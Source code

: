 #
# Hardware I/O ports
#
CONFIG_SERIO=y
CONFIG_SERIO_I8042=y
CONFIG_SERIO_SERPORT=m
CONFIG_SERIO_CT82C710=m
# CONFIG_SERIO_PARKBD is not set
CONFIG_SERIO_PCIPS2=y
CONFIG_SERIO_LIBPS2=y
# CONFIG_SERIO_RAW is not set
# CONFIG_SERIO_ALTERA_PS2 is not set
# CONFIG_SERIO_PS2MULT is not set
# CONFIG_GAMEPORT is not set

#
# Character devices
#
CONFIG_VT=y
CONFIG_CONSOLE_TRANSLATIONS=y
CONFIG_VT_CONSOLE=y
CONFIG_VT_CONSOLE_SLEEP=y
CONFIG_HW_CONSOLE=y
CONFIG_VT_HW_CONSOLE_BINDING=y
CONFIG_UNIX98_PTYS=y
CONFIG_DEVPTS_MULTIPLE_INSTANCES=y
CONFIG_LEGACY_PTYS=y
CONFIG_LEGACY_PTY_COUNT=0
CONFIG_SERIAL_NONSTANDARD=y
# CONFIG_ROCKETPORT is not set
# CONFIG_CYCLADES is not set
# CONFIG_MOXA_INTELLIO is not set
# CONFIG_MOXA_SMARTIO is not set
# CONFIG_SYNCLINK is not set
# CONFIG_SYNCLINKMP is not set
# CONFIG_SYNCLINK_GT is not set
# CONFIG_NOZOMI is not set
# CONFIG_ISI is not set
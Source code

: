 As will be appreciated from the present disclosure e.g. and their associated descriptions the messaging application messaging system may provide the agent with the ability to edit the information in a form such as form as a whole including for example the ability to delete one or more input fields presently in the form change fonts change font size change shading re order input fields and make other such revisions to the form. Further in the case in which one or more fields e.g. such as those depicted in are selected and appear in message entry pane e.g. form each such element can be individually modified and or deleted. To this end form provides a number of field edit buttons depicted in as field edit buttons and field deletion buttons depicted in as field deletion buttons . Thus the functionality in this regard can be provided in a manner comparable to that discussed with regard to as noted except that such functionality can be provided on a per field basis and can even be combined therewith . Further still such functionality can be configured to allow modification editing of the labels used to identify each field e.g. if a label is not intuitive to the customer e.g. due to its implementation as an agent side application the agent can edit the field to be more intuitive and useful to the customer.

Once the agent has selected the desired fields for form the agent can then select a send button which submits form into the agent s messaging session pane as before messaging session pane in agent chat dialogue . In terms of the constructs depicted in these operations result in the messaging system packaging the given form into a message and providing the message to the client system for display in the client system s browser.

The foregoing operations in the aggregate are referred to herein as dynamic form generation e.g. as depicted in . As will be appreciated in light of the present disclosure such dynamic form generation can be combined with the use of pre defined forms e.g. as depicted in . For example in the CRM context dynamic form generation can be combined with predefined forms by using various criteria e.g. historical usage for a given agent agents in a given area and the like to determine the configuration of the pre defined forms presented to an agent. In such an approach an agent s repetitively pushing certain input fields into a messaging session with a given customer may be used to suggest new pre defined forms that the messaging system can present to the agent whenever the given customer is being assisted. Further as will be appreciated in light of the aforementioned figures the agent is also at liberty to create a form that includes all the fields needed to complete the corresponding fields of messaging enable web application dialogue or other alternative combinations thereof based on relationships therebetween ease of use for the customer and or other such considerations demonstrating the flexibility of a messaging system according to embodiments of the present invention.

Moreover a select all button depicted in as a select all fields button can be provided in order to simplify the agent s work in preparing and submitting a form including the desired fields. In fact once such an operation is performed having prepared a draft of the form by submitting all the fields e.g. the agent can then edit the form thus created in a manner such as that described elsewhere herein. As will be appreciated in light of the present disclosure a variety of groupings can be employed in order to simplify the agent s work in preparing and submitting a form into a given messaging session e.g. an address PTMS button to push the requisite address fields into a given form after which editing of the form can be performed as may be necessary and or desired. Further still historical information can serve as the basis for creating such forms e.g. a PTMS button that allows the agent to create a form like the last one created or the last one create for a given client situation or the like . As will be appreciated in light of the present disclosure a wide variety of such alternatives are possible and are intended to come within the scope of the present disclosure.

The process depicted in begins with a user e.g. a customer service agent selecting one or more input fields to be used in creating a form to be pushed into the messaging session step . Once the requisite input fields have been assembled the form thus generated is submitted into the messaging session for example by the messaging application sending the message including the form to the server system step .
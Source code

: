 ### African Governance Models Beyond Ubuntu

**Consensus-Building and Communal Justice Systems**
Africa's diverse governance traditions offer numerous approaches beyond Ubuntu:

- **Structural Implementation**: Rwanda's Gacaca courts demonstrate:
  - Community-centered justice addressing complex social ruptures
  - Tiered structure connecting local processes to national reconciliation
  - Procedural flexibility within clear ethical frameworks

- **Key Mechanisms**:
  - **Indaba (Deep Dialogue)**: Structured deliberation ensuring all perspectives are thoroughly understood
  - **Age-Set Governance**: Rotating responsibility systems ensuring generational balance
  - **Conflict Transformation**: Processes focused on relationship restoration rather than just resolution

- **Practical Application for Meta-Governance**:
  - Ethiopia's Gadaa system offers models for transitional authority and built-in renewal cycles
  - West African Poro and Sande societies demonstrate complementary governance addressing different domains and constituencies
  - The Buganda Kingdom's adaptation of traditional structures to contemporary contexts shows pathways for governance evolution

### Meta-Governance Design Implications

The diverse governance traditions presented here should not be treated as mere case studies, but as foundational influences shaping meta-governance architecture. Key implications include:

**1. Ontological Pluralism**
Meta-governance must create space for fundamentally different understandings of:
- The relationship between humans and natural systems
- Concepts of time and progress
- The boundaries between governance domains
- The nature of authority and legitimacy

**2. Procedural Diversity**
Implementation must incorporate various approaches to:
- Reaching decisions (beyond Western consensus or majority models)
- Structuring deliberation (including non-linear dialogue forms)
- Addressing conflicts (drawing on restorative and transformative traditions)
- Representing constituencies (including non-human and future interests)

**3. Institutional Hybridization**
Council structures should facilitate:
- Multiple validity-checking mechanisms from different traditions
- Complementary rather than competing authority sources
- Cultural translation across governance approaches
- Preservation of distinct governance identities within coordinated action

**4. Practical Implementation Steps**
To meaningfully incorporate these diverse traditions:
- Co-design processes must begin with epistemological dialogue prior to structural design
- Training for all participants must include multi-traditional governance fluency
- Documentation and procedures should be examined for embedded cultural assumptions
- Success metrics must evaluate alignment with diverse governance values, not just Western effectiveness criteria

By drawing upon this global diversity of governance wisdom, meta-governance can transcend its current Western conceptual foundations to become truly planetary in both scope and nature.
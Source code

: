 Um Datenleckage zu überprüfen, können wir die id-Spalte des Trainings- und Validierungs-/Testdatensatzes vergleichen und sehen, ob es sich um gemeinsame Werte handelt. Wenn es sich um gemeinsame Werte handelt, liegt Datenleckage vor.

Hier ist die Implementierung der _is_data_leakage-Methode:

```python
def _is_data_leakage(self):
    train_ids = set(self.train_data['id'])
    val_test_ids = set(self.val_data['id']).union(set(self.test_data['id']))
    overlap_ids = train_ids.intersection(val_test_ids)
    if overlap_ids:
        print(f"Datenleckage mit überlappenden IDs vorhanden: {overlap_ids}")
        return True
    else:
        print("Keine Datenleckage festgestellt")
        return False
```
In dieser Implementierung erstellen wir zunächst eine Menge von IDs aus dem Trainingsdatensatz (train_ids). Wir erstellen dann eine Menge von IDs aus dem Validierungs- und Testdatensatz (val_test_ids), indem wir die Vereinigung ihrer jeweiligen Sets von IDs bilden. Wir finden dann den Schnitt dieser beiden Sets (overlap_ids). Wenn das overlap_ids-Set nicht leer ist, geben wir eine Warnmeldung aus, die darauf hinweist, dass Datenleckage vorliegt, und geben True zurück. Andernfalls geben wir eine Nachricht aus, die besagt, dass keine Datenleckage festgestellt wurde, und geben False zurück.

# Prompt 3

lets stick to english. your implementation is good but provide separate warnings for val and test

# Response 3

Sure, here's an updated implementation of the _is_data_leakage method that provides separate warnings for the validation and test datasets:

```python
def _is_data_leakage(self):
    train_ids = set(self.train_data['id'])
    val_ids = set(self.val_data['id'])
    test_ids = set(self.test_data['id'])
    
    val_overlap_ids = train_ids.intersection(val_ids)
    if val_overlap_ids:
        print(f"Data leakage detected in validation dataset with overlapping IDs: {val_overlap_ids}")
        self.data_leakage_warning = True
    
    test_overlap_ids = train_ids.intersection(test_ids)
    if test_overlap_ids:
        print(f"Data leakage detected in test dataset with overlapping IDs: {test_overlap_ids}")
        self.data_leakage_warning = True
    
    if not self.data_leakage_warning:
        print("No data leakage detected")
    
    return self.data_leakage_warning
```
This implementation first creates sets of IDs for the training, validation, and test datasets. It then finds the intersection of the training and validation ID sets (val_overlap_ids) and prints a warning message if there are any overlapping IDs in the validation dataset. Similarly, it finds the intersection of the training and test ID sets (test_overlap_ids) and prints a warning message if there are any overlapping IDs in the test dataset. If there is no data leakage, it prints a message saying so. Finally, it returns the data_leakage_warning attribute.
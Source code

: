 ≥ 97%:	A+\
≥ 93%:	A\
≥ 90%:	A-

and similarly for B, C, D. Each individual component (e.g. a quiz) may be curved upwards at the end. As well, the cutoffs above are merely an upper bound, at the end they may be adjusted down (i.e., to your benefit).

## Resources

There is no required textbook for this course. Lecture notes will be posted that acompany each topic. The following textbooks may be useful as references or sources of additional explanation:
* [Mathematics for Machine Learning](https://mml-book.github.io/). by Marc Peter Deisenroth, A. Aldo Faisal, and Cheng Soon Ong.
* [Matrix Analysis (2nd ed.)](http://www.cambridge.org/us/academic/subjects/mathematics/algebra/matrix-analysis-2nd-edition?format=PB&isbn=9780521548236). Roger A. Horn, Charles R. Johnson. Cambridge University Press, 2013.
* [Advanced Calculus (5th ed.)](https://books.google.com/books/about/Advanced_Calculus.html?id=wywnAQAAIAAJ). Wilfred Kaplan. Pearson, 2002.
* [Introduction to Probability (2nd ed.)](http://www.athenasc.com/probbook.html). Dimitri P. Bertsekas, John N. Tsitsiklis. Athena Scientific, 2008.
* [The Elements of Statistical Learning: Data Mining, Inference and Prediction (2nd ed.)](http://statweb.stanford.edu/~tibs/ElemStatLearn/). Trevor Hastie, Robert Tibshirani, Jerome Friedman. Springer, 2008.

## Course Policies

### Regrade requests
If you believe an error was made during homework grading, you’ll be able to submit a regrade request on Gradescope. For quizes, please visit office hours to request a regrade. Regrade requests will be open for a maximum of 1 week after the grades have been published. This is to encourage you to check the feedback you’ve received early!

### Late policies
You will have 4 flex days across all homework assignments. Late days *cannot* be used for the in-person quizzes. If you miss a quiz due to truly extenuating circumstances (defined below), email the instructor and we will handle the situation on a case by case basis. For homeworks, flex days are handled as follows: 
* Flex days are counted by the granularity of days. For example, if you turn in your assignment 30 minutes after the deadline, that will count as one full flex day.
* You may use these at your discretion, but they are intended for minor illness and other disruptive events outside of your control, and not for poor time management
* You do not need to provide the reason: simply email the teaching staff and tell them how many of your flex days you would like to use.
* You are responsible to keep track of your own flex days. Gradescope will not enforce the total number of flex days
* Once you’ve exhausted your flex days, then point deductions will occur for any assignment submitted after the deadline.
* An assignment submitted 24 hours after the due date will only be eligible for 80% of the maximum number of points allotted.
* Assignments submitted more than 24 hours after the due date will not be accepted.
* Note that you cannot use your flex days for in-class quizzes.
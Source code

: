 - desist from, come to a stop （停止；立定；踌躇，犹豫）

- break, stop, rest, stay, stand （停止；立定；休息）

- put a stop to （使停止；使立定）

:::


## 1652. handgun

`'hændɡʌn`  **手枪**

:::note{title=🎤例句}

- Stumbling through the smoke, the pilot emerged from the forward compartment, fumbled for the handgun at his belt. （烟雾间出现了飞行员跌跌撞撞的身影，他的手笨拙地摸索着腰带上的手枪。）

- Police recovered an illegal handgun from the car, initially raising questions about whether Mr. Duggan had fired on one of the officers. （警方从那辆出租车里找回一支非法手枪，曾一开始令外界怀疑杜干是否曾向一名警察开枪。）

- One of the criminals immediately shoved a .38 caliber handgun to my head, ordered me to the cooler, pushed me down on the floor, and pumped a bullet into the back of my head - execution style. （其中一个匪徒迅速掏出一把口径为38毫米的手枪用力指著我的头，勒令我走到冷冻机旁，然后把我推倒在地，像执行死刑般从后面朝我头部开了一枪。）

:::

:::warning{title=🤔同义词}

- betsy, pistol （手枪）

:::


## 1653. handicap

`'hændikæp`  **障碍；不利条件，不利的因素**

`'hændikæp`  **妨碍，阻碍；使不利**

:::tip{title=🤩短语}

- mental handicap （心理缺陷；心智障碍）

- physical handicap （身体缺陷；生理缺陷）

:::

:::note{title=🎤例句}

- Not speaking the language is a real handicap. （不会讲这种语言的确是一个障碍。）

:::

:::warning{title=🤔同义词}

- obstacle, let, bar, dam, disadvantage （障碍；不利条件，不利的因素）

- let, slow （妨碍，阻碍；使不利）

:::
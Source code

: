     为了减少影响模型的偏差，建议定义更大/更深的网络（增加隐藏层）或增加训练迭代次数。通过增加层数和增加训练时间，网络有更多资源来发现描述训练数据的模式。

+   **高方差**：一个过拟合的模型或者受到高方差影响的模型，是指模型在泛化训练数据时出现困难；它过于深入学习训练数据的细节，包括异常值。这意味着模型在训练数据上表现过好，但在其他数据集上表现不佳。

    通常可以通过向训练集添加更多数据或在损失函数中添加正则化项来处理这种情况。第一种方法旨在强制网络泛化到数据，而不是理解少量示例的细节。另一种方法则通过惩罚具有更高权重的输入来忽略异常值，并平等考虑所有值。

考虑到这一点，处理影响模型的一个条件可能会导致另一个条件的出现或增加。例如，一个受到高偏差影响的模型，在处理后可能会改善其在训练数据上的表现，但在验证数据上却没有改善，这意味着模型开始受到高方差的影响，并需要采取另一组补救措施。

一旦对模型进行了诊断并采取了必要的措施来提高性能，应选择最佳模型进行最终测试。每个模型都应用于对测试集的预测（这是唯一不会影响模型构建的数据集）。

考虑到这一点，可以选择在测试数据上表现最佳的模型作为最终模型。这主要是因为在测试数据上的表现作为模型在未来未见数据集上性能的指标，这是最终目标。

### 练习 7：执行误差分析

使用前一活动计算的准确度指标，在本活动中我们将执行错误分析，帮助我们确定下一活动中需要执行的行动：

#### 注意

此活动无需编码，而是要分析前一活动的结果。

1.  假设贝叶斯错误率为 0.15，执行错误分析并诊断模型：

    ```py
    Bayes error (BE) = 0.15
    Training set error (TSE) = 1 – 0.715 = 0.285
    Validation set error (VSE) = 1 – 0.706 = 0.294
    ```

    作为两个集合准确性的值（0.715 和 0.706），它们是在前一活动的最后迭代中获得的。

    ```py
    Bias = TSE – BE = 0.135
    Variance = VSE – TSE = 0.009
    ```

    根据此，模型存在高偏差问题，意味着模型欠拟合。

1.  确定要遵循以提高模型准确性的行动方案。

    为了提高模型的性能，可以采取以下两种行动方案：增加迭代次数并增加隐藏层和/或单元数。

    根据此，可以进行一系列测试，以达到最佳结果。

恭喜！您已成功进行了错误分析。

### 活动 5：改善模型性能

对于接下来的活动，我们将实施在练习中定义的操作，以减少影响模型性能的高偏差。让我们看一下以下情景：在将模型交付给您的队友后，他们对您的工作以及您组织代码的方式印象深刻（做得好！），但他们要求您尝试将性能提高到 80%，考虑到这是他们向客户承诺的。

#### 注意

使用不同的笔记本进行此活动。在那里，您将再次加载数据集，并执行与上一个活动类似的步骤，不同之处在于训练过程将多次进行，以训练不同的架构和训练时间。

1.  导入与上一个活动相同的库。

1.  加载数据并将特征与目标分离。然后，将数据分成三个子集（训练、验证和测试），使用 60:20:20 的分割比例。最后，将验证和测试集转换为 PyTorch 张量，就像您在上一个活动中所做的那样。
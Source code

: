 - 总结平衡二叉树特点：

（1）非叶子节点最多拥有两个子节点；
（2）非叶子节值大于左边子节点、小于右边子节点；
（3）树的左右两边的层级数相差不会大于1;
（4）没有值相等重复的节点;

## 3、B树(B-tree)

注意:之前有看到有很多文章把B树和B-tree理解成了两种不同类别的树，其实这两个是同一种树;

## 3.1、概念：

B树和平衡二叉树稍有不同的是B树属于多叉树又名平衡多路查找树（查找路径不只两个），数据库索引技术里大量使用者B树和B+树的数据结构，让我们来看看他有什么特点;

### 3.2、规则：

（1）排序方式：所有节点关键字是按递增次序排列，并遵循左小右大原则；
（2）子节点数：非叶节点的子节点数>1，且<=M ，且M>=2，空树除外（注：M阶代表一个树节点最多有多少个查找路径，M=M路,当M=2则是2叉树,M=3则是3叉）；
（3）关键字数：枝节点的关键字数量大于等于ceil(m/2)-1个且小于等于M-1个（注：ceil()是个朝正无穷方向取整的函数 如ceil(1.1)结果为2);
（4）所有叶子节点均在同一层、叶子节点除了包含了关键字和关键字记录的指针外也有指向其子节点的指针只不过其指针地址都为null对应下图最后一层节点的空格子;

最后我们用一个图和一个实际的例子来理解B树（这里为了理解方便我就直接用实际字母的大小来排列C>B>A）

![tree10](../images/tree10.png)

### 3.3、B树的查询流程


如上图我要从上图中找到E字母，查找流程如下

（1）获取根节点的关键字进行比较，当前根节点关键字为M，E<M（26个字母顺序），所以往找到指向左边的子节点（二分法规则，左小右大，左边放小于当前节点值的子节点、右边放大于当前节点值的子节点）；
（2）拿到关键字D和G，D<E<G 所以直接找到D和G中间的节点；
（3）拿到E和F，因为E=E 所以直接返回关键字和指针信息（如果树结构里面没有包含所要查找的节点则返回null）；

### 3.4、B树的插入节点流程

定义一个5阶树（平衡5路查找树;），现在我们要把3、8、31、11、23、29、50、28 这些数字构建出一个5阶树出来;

▬▬▬▬▬▬▬▬▬▬

EXERCISE OBJECTIVE:
If a line in the records has the word "handicap", copy that line.

RESPONSE TO THE TASK:
## 1653. handicap
- mental handicap （心理缺陷；心智障碍）
- physical handicap （身体缺陷；生理缺陷）
- Not speaking the language is a real handicap. （不会讲这种语言的确是一个障碍。）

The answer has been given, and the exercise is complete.